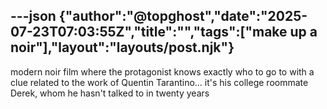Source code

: ---json
{"author":"@topghost","date":"2025-07-23T07:03:55Z","title":"","tags":["make up a noir"],"layout":"layouts/post.njk"}
---
modern noir film where the protagonist knows exactly who to go to with a clue related to the work of Quentin Tarantino... it&#x27;s his college roommate Derek, whom he hasn&#x27;t talked to in twenty years
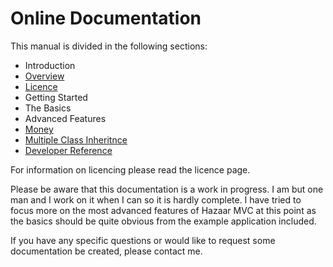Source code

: # Online Documentation

This manual is divided in the following sections:

* Introduction
 * [Overview](intro/overview.md)
 * [Licence](intro/licence.md)
* Getting Started
* The Basics
* Advanced Features
 * [Money](money.md)
 * [Multiple Class Inheritnce](multiple-class-inheritance.md)
* [Developer Reference](developer-reference.md)

For information on licencing please read the licence page.

Please be aware that this documentation is a work in progress. I am but one man and I work on it when I can so it is hardly complete.  I have tried to focus more on the most advanced features of Hazaar MVC at this point as the basics should be quite obvious from the example application included.

If you have any specific questions or would like to request some documentation be created, please contact me.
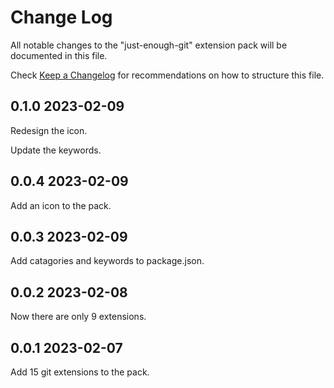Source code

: # Change Log

All notable changes to the "just-enough-git" extension pack will be documented in this file.

Check [Keep a Changelog](http://keepachangelog.com/) for recommendations on how to structure this file.

## 0.1.0 2023-02-09

Redesign the icon.

Update the keywords.

## 0.0.4 2023-02-09

Add an icon to the pack.

## 0.0.3 2023-02-09

Add catagories and keywords to package.json.

## 0.0.2 2023-02-08

Now there are only 9 extensions.

## 0.0.1 2023-02-07

Add 15 git extensions to the pack.
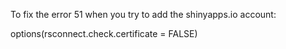 To fix the error 51 when you try to add the shinyapps.io account:

options(rsconnect.check.certificate = FALSE)

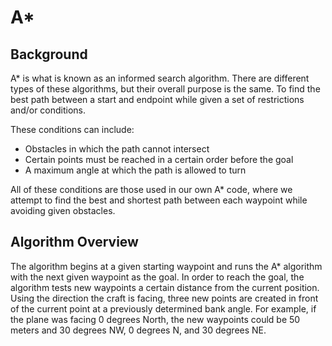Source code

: # A\*

## **Background**

A\* is what is known as an informed search algorithm. There are different types of these algorithms, but their overall purpose is the same. To find the best path between a start and endpoint while given a set of restrictions and/or conditions.

These conditions can include:

* Obstacles in which the path cannot intersect
* Certain points must be reached in a certain order before the goal
* A maximum angle at which the path is allowed to turn

All of these conditions are those used in our own A\* code, where we attempt to find the best and shortest path between each waypoint while avoiding given obstacles.

## Algorithm Overview

The algorithm begins at a given starting waypoint and runs the A\* algorithm with the next given waypoint as the goal. In order to reach the goal, the algorithm tests new waypoints a certain distance from the current position. Using the direction the craft is facing, three new points are created in front of the current point at a previously determined bank angle. For example, if the plane was facing 0 degrees North, the new waypoints could be 50 meters and 30 degrees NW, 0 degrees N, and 30 degrees NE.

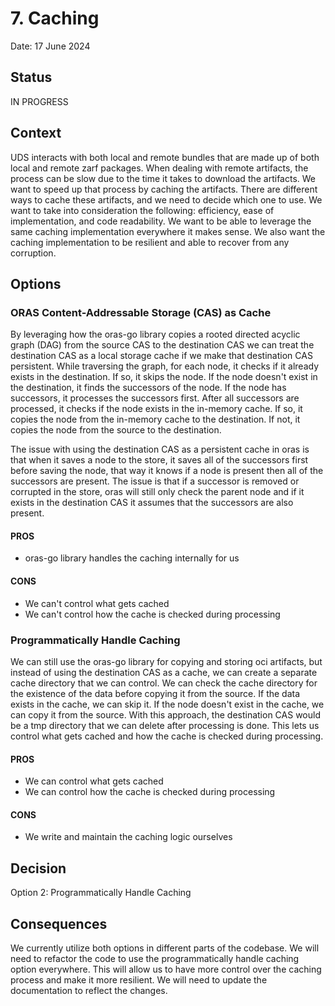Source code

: # 7. Caching

Date: 17 June 2024

## Status
IN PROGRESS

## Context
UDS interacts with both local and remote bundles that are made up of both local and remote zarf packages. When dealing with remote artifacts, the process can be slow due to the time it takes to download the artifacts. We want to speed up that process by caching the artifacts. There are different ways to cache these artifacts, and we need to decide which one to use. We want to take into consideration the following: efficiency, ease of implementation, and code readability. We want to be able to leverage the same caching  implementation everywhere it makes sense. We also want the caching implementation to be resilient and able to recover from any corruption.

## Options

### ORAS Content-Addressable Storage (CAS) as Cache
By leveraging how the oras-go library copies a rooted directed acyclic graph (DAG) from the source CAS to the destination CAS we can treat the destination CAS as a local storage cache if we make that destination CAS persistent. While traversing the graph, for each node, it checks if it already exists in the destination. If so, it skips the node. If the node doesn't exist in the destination, it finds the successors of the node. If the node has successors, it processes the successors first. After all successors are processed, it checks if the node exists in the in-memory cache. If so, it copies the node from the in-memory cache to the destination. If not, it copies the node from the source to the destination.

The issue with using the destination CAS as a persistent cache in oras is that when it saves a node to the store, it saves all of the successors first before saving the node, that way it knows if a node is present then all of the successors are present. The issue is that if a successor is removed or corrupted in the store, oras will still only check the parent node and if it exists in the destination CAS it assumes that the successors are also present.

#### PROS
 - oras-go library handles the caching internally for us

#### CONS
 - We can't control what gets cached
 - We can't control how the cache is checked during processing

### Programmatically Handle Caching
We can still use the oras-go library for copying and storing oci artifacts, but instead of using the destination CAS as a cache, we can create a separate cache directory that we can control. We can check the cache directory for the existence of the data before copying it from the source. If the data exists in the cache, we can skip it. If the node doesn't exist in the cache, we can copy it from the source. With this approach, the destination CAS would be a tmp directory that we can delete after processing is done. This lets us control what gets cached and how the cache is checked during processing.

#### PROS
 - We can control what gets cached
 - We can control how the cache is checked during processing

#### CONS
 - We write and maintain the caching logic ourselves

## Decision
Option 2: Programmatically Handle Caching

## Consequences
We currently utilize both options in different parts of the codebase. We will need to refactor the code to use the programmatically handle caching option everywhere. This will allow us to have more control over the caching process and make it more resilient. We will need to update the documentation to reflect the changes.
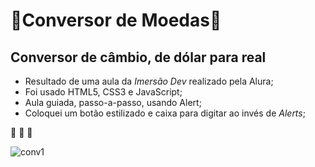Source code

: # :money_with_wings:Conversor de Moedas:money_with_wings:

## Conversor de câmbio, de dólar para real

* Resultado de uma aula da _Imersão Dev_ realizado pela Alura;
* Foi usado HTML5, CSS3 e JavaScript;
* Aula guiada, passo-a-passo, usando Alert;
* Coloquei um botão estilizado e caixa para digitar ao invés de _Alerts_;

:rocket: :rocket: :rocket:

![conv1](https://user-images.githubusercontent.com/82122343/117574069-be19e480-b0b1-11eb-91cd-392d94d5bada.png)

> _Task_: Copy out all lines above that include the string "certain".

> _Task answer_:
* Certain points must be reached in a certain order before the goal
The algorithm begins at a given starting waypoint and runs the A\* algorithm with the next given waypoint as the goal. In order to reach the goal, the algorithm tests new waypoints a certain distance from the current position. Using the direction the craft is facing, three new points are created in front of the current point at a previously determined bank angle. For example, if the plane was facing 0 degrees North, the new waypoints could be 50 meters and 30 degrees NW, 0 degrees N, and 30 degrees NE.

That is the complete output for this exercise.